J Chem Inf Model. 2024 May 27;64(10):4059-4070. doi: 10.1021/acs.jcim.4c00504. Epub 2024 May 13.
Central nervous system (CNS) drugs have had a significant impact on treating a wide range of neurodegenerative and psychiatric disorders. In recent years, deep learning-based generative models have shown great potential for accelerating drug discovery and improving efficacy. However, specific applications of these techniques in CNS drug discovery have not been widely reported. In this study, we developed the CNSMolGen model, which uses a framework of bidirectional recurrent neural networks (Bi-RNNs) for de novo molecular design of CNS drugs. Results showed that the pretrained model was able to generate more than 90% of completely new molecular structures, which possessed the properties of CNS drug molecules and were synthesizable. In addition, transfer learning was performed on small data sets with specific biological activities to evaluate the potential application of the model for CNS drug optimization. Here, we used drugs against the classical CNS disease target serotonin transporter (SERT) as a fine-tuned data set and generated a focused database against the target protein. The potential biological activities of the generated molecules were verified by using the physics-based induced-fit docking study. The success of this model demonstrates its potential in CNS drug design and optimization, which provides a new impetus for future CNS drug development.

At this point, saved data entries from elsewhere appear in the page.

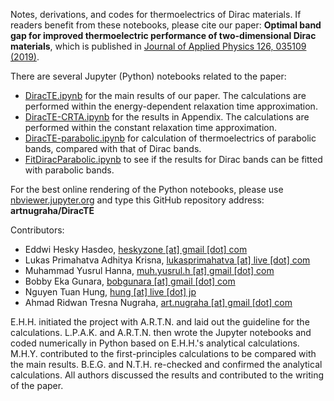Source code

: Notes, derivations, and codes for thermoelectrics of Dirac materials. If readers benefit from these notebooks, please cite our paper: <strong>Optimal band gap for improved thermoelectric performance of two-dimensional Dirac materials</strong>, which is published in <a href="https://doi.org/10.1063/1.5100985">Journal of Applied Physics 126, 035109 (2019)</a>. 

There are several Jupyter (Python) notebooks related to the paper:
- <a href="https://nbviewer.jupyter.org/github/artnugraha/DiracTE/blob/master/DiracTE.ipynb">DiracTE.ipynb</a> for the main results of our paper. The calculations are performed within the energy-dependent relaxation time approximation.
- <a href="https://nbviewer.jupyter.org/github/artnugraha/DiracTE/blob/master/DiracTE-CRTA.ipynb">DiracTE-CRTA.ipynb</a> for the results in Appendix. The calculations are performed within the constant relaxation time approximation.
- <a href="https://nbviewer.jupyter.org/github/artnugraha/DiracTE/blob/master/DiracTE-parabolic.ipynb">DiracTE-parabolic.ipynb</a> for calculation of thermoelectrics of parabolic bands, compared with that of Dirac bands.
- <a href="https://nbviewer.jupyter.org/github/artnugraha/DiracTE/blob/master/FitDiracParabolic.ipynb">FitDiracParabolic.ipynb</a> to see if the results for Dirac bands can be fitted with parabolic bands.

For the best online rendering of the Python notebooks, please use <a href="https://nbviewer.jupyter.org/">nbviewer.jupyter.org</a> and type this GitHub repository address: <strong>artnugraha/DiracTE</strong>

Contributors:
- Eddwi Hesky Hasdeo, <a href="mailto:heskyzone@gmail.com">heskyzone [at] gmail [dot] com</a>
- Lukas Primahatva Adhitya Krisna, <a href="mailto:lukasprimahatva@live.com">lukasprimahatva [at] live [dot] com</a>
- Muhammad Yusrul Hanna, <a href="mailto:muh.yusrul.h@gmail.com">muh.yusrul.h [at] gmail [dot] com</a>
- Bobby Eka Gunara, <a href="mailto:bobgunara@gmail.com">bobgunara [at] gmail [dot] com</a>
- Nguyen Tuan Hung, <a href="mailto:hung@live.jp">hung [at] live [dot] jp</a>
- Ahmad Ridwan Tresna Nugraha, <a href="mailto:art.nugraha@gmail.com">art.nugraha [at] gmail [dot] com</a>

E.H.H. initiated the project with A.R.T.N. and laid out the guideline for the calculations. L.P.A.K. and A.R.T.N. then wrote the Jupyter notebooks and coded numerically in Python based on E.H.H.'s analytical calculations. M.H.Y. contributed to the first-principles calculations to be compared with the main results. B.E.G. and N.T.H. re-checked and confirmed the analytical calculations. All authors discussed the results and contributed to the writing of the paper.

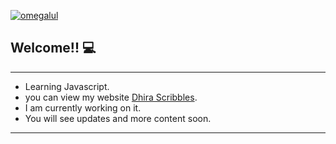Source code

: [![omegalul](https://unsplash.com/photos/WE_Kv_ZB1l0)](https://www.youtube.com/watch?v=3CVn2fbiagk)

## Welcome!! :computer:
---
* Learning Javascript.
* you can view my website [Dhira Scribbles](https://dhiranegi.com).
* I am currently working on it.
* You will see updates and more content soon.
---
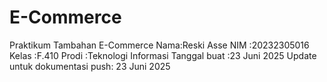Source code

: # E-Commerce
Praktikum Tambahan E-Commerce
Nama:Reski Asse
NIM :20232305016
Kelas :F.410
Prodi :Teknologi Informasi
Tanggal buat :23 Juni 2025
Update untuk dokumentasi push: 23 Juni 2025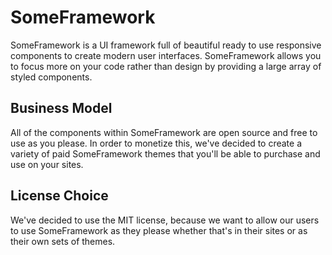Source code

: # SomeFramework

SomeFramework is a UI framework full of beautiful ready to use responsive components to create modern user interfaces. SomeFramework allows you to focus more on your code rather than design by providing a large array of styled components.

## Business Model

All of the components within SomeFramework are open source and free to use as you please.  In order to monetize this, we've decided to create a variety of paid SomeFramework themes that you'll be able to purchase and use on your sites.

## License Choice

We've decided to use the MIT license, because we want to allow our users to use SomeFramework as they please whether that's in their sites or as their own sets of themes.
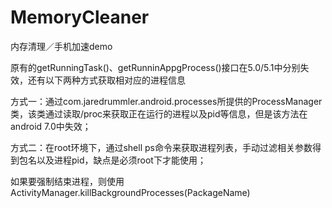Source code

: # MemoryCleaner
内存清理／手机加速demo

原有的getRunningTask()、getRunninAppgProcess()接口在5.0/5.1中分别失效，还有以下两种方式获取相对应的进程信息

方式一：通过com.jaredrummler.android.processes所提供的ProcessManager类，该类通过读取/proc来获取正在运行的进程以及pid等信息，但是该方法在android 7.0中失效；

方式二：在root环境下，通过shell ps命令来获取进程列表，手动过滤相关参数得到包名以及进程pid，缺点是必须root下才能使用；

如果要强制结束进程，则使用ActivityManager.killBackgroundProcesses(PackageName)
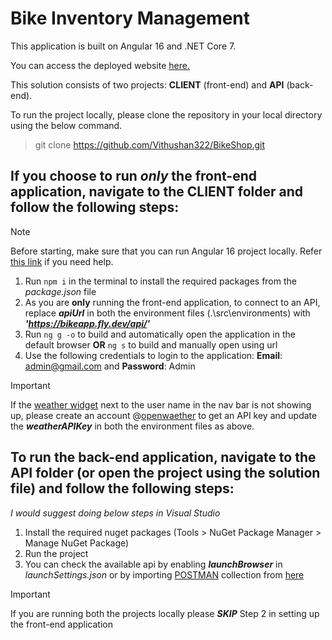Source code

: # Bike Inventory Management

This application is built on Angular 16 and .NET Core 7.

You can access the deployed website [here.](https://bikeapp.fly.dev/login)

This solution consists of two projects: **CLIENT** (front-end) and **API** (back-end).

To run the project locally, please clone the repository in your local directory using the below command.
> git clone https://github.com/Vithushan322/BikeShop.git


## If you choose to run ***only*** the front-end application, navigate to the **CLIENT** folder and follow the following steps:

> [!NOTE]
> Before starting, make sure that you can run Angular 16 project locally. Refer [this link](https://kinsta.com/knowledgebase/install-angular/) if you need help.

1. Run `npm i` in the terminal to install the required packages from the _package.json_ file
2. As you are **only** running the front-end application, to connect to an API, replace ***apiUrl*** in both the environment files (.\src\environments) with ***'https://bikeapp.fly.dev/api/'***
3. Run `ng g -o` to build and automatically open the application in the default browser **OR** `ng s` to build and manually open using url
4. Use the following credentials to login to the application: **Email**: admin@gmail.com and **Password**: Admin

> [!IMPORTANT]
> If the [weather widget](https://drive.google.com/file/d/1e0LW7IfmxDeBs0G2Kz9VX2Hh4MBLM7H2/view?usp=sharing) next to the user name in the nav bar is not showing up, please create an account @[openwaether](https://openweathermap.org/api) to get an API key and update the ***weatherAPIKey*** in both the environment files as above.

## To run the back-end application, navigate to the **API** folder (or open the project using the solution file) and follow the following steps:
*I would suggest doing below steps in Visual Studio*

1. Install the required nuget packages (Tools > NuGet Package Manager > Manage NuGet Package)
2. Run the project
3. You can check the available api by enabling ***launchBrowser*** in *launchSettings.json* or by importing [POSTMAN](https://www.postman.com/downloads/) collection from [here](https://drive.google.com/file/d/1v_7JrQ4NcUAWJLtyCY2LDhqli9Le3ecg/view?usp=sharing)

> [!IMPORTANT]
> If you are running both the projects locally please ***SKIP*** Step 2 in setting up the front-end application
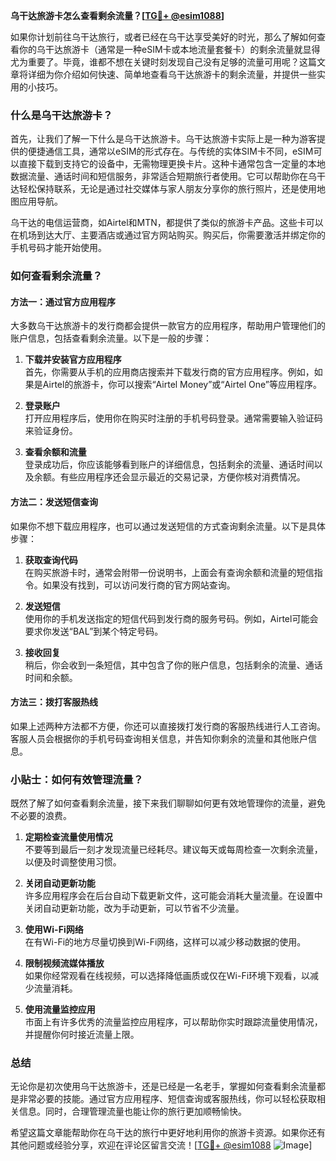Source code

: **乌干达旅游卡怎么查看剩余流量？[[TG💪+ @esim1088](https://t.me/s/esim1088)]**

如果你计划前往乌干达旅行，或者已经在乌干达享受美好的时光，那么了解如何查看你的乌干达旅游卡（通常是一种eSIM卡或本地流量套餐卡）的剩余流量就显得尤为重要了。毕竟，谁都不想在关键时刻发现自己没有足够的流量可用呢？这篇文章将详细为你介绍如何快速、简单地查看乌干达旅游卡的剩余流量，并提供一些实用的小技巧。

### 什么是乌干达旅游卡？

首先，让我们了解一下什么是乌干达旅游卡。乌干达旅游卡实际上是一种为游客提供的便捷通信工具，通常以eSIM的形式存在。与传统的实体SIM卡不同，eSIM可以直接下载到支持它的设备中，无需物理更换卡片。这种卡通常包含一定量的本地数据流量、通话时间和短信服务，非常适合短期旅行者使用。它可以帮助你在乌干达轻松保持联系，无论是通过社交媒体与家人朋友分享你的旅行照片，还是使用地图应用导航。

乌干达的电信运营商，如Airtel和MTN，都提供了类似的旅游卡产品。这些卡可以在机场到达大厅、主要酒店或通过官方网站购买。购买后，你需要激活并绑定你的手机号码才能开始使用。

### 如何查看剩余流量？

#### 方法一：通过官方应用程序

大多数乌干达旅游卡的发行商都会提供一款官方的应用程序，帮助用户管理他们的账户信息，包括查看剩余流量。以下是一般的步骤：

1. **下载并安装官方应用程序**  
   首先，你需要从手机的应用商店搜索并下载发行商的官方应用程序。例如，如果是Airtel的旅游卡，你可以搜索“Airtel Money”或“Airtel One”等应用程序。

2. **登录账户**  
   打开应用程序后，使用你在购买时注册的手机号码登录。通常需要输入验证码来验证身份。

3. **查看余额和流量**  
   登录成功后，你应该能够看到账户的详细信息，包括剩余的流量、通话时间以及余额。有些应用程序还会显示最近的交易记录，方便你核对消费情况。

#### 方法二：发送短信查询

如果你不想下载应用程序，也可以通过发送短信的方式查询剩余流量。以下是具体步骤：

1. **获取查询代码**  
   在购买旅游卡时，通常会附带一份说明书，上面会有查询余额和流量的短信指令。如果没有找到，可以访问发行商的官方网站查询。

2. **发送短信**  
   使用你的手机发送指定的短信代码到发行商的服务号码。例如，Airtel可能会要求你发送“BAL”到某个特定号码。

3. **接收回复**  
   稍后，你会收到一条短信，其中包含了你的账户信息，包括剩余的流量、通话时间和余额。

#### 方法三：拨打客服热线

如果上述两种方法都不方便，你还可以直接拨打发行商的客服热线进行人工咨询。客服人员会根据你的手机号码查询相关信息，并告知你剩余的流量和其他账户信息。

### 小贴士：如何有效管理流量？

既然了解了如何查看剩余流量，接下来我们聊聊如何更有效地管理你的流量，避免不必要的浪费。

1. **定期检查流量使用情况**  
   不要等到最后一刻才发现流量已经耗尽。建议每天或每周检查一次剩余流量，以便及时调整使用习惯。

2. **关闭自动更新功能**  
   许多应用程序会在后台自动下载更新文件，这可能会消耗大量流量。在设置中关闭自动更新功能，改为手动更新，可以节省不少流量。

3. **使用Wi-Fi网络**  
   在有Wi-Fi的地方尽量切换到Wi-Fi网络，这样可以减少移动数据的使用。

4. **限制视频流媒体播放**  
   如果你经常观看在线视频，可以选择降低画质或仅在Wi-Fi环境下观看，以减少流量消耗。

5. **使用流量监控应用**  
   市面上有许多优秀的流量监控应用程序，可以帮助你实时跟踪流量使用情况，并提醒你何时接近流量上限。

### 总结

无论你是初次使用乌干达旅游卡，还是已经是一名老手，掌握如何查看剩余流量都是非常必要的技能。通过官方应用程序、短信查询或客服热线，你可以轻松获取相关信息。同时，合理管理流量也能让你的旅行更加顺畅愉快。

希望这篇文章能帮助你在乌干达的旅行中更好地利用你的旅游卡资源。如果你还有其他问题或经验分享，欢迎在评论区留言交流！[[TG💪+ @esim1088](https://t.me/s/esim1088) ![Image](https://i.postimg.cc/4NQfJmqS/Snipaste-2025-05-13-00-14-12.png)]
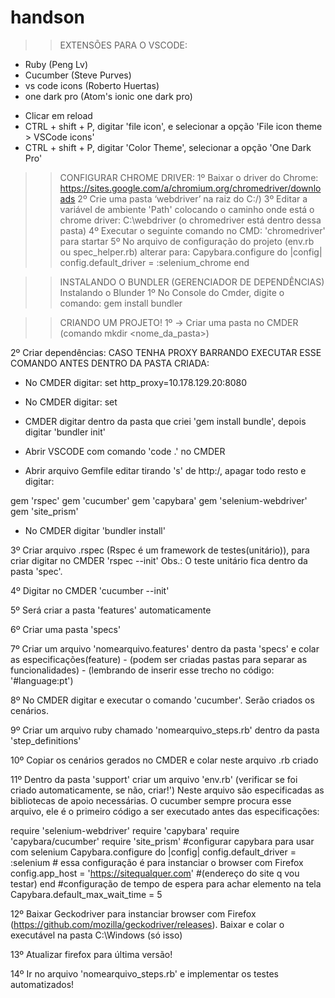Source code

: # handson
>>EXTENSÕES PARA O VSCODE:
- Ruby (Peng Lv)
- Cucumber (Steve Purves)
- vs code icons (Roberto Huertas)
- one dark pro (Atom's ionic one dark pro)
* Clicar em reload
* CTRL + shift + P, digitar 'file icon', e selecionar a opção 'File icon theme > VSCode icons'
* CTRL + shift + P, digitar 'Color Theme', selecionar a opção 'One Dark Pro'

>>CONFIGURAR CHROME DRIVER:
1º Baixar o driver do Chrome: https://sites.google.com/a/chromium.org/chromedriver/downloads
2º Crie uma pasta ‘webdriver’ na raiz do C:/)
3º Editar a variável de ambiente 'Path' colocando o caminho onde está o chrome driver: C:\webdriver (o chromedriver está dentro dessa pasta)
4º Executar o seguinte comando no CMD: 'chromedriver' para startar 
5º No arquivo de configuração do projeto (env.rb ou spec_helper.rb) alterar para: 
Capybara.configure do |config|
    config.default_driver = :selenium_chrome
end

>>INSTALANDO O BUNDLER (GERENCIADOR DE DEPENDÊNCIAS)
Instalando o Blunder
1º No Console do Cmder, digite o comando:
gem install bundler

>>CRIANDO UM PROJETO!
1º -> Criar uma pasta no CMDER (comando mkdir <nome_da_pasta>)

2º Criar dependências:
CASO TENHA PROXY BARRANDO EXECUTAR ESSE COMANDO ANTES DENTRO DA PASTA CRIADA:
- No CMDER digitar: set http_proxy=10.178.129.20:8080 
-  No CMDER digitar: set

- CMDER digitar dentro da pasta que criei 'gem install bundle', depois digitar 'bundler init'
- Abrir VSCODE com comando 'code .' no CMDER
- Abrir arquivo Gemfile editar tirando 's' de http:/, apagar todo resto e digitar:

gem 'rspec'
gem 'cucumber'
gem 'capybara'
gem 'selenium-webdriver'
gem 'site_prism' 

- No CMDER digitar 'bundler install'

3º Criar arquivo .rspec (Rspec é um framework de testes(unitário)), 
para criar digitar no CMDER 'rspec --init'
Obs.: O teste unitário fica dentro da pasta 'spec'.

4º Digitar no CMDER 'cucumber --init'

5º Será criar a pasta 'features' automaticamente

6º Criar uma pasta 'specs'

7º Criar um arquivo 'nomearquivo.features' dentro da pasta 'specs' e colar as especificações(feature) -  (podem ser criadas pastas para separar as funcionalidades) - (lembrando de inserir esse trecho no código: '#language:pt')

8º No CMDER digitar e executar o comando 'cucumber'. Serão criados os cenários.

9º Criar um arquivo ruby chamado 'nomearquivo_steps.rb' dentro da pasta 'step_definitions'

10º Copiar os cenários gerados no CMDER e colar neste arquivo .rb criado

11º Dentro da pasta 'support' criar um arquivo 'env.rb' (verificar se foi criado automaticamente, se não, criar!') Neste arquivo são especificadas as bibliotecas de apoio necessárias. O cucumber sempre procura esse arquivo, ele é o primeiro código a ser executado antes das especificações:

require 'selenium-webdriver'
require 'capybara'
require 'capybara/cucumber'
require 'site_prism'
#configurar capybara para usar com selenium
Capybara.configure do |config|
    config.default_driver = :selenium # essa configuração é para instanciar o browser com Firefox
    config.app_host = 'https://sitequalquer.com' #(endereço do site q vou testar)
end
#configuração de tempo de espera para achar elemento na tela
Capybara.default_max_wait_time = 5

12º Baixar Geckodriver para instanciar browser com Firefox (https://github.com/mozilla/geckodriver/releases). 
Baixar e colar o executável na pasta C:\Windows (só isso)

13º Atualizar firefox para última versão!

14º Ir no arquivo 'nomearquivo_steps.rb' e implementar os testes automatizados!
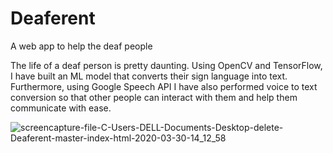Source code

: # Deaferent
A web app to help the deaf people

The life of a deaf person is pretty daunting. Using OpenCV and TensorFlow, I have built an ML model that converts their sign language into text. Furthermore, using Google Speech API I have also performed voice to text conversion so that other people can interact with them and help them communicate with ease.

![screencapture-file-C-Users-DELL-Documents-Desktop-delete-Deaferent-master-index-html-2020-03-30-14_12_58](https://user-images.githubusercontent.com/43414928/77892778-c7bb0100-7290-11ea-9e58-065ae8e23b69.png)
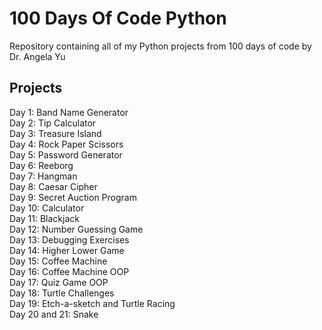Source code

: # 100 Days Of Code Python

Repository containing all of my Python projects from 100 days of code by Dr. Angela Yu

## Projects

Day 1: Band Name Generator\
Day 2: Tip Calculator\
Day 3: Treasure Island\
Day 4: Rock Paper Scissors\
Day 5: Password Generator\
Day 6: Reeborg\
Day 7: Hangman\
Day 8: Caesar Cipher\
Day 9: Secret Auction Program\
Day 10: Calculator\
Day 11: Blackjack\
Day 12: Number Guessing Game\
Day 13: Debugging Exercises\
Day 14: Higher Lower Game\
Day 15: Coffee Machine\
Day 16: Coffee Machine OOP\
Day 17: Quiz Game OOP\
Day 18: Turtle Challenges\
Day 19: Etch-a-sketch and Turtle Racing\
Day 20 and 21: Snake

中枢神经系统(CNS)药物在治疗广泛的神经退行性和精神疾病方面产生了重大影响。近年来,基于深度学习的生成模型在加速药物发现和提高疗效方面显示出巨大的潜力。然而,这些技术在中枢神经系统药物发现中的具体应用尚未得到广泛报道。在这项研究中,我们开发了 CNSMolGen 模型,该模型使用双向递归神经网络(Bi-RNN)框架进行中枢神经系统药物的从头分子设计。结果表明,经过预训练的模型能够生成超过 90%的全新分子结构,这些分子具有中枢神经系统药物分子的特性,并且可以合成。此外,我们还对具有特定生物学活性的小数据集进行了迁移学习,以评估该模型在中枢神经系统药物优化中的潜在应用。在这里,我们使用针对经典中枢神经系统疾病靶点 5-羟色胺转运体(SERT)的药物作为微调数据集,并针对目标蛋白生成了一个集中的数据库。通过基于物理的诱导契合对接研究验证了所生成分子的潜在生物学活性。该模型的成功证明了其在中枢神经系统药物设计和优化方面的潜力,为未来的中枢神经系统药物开发提供了新的动力。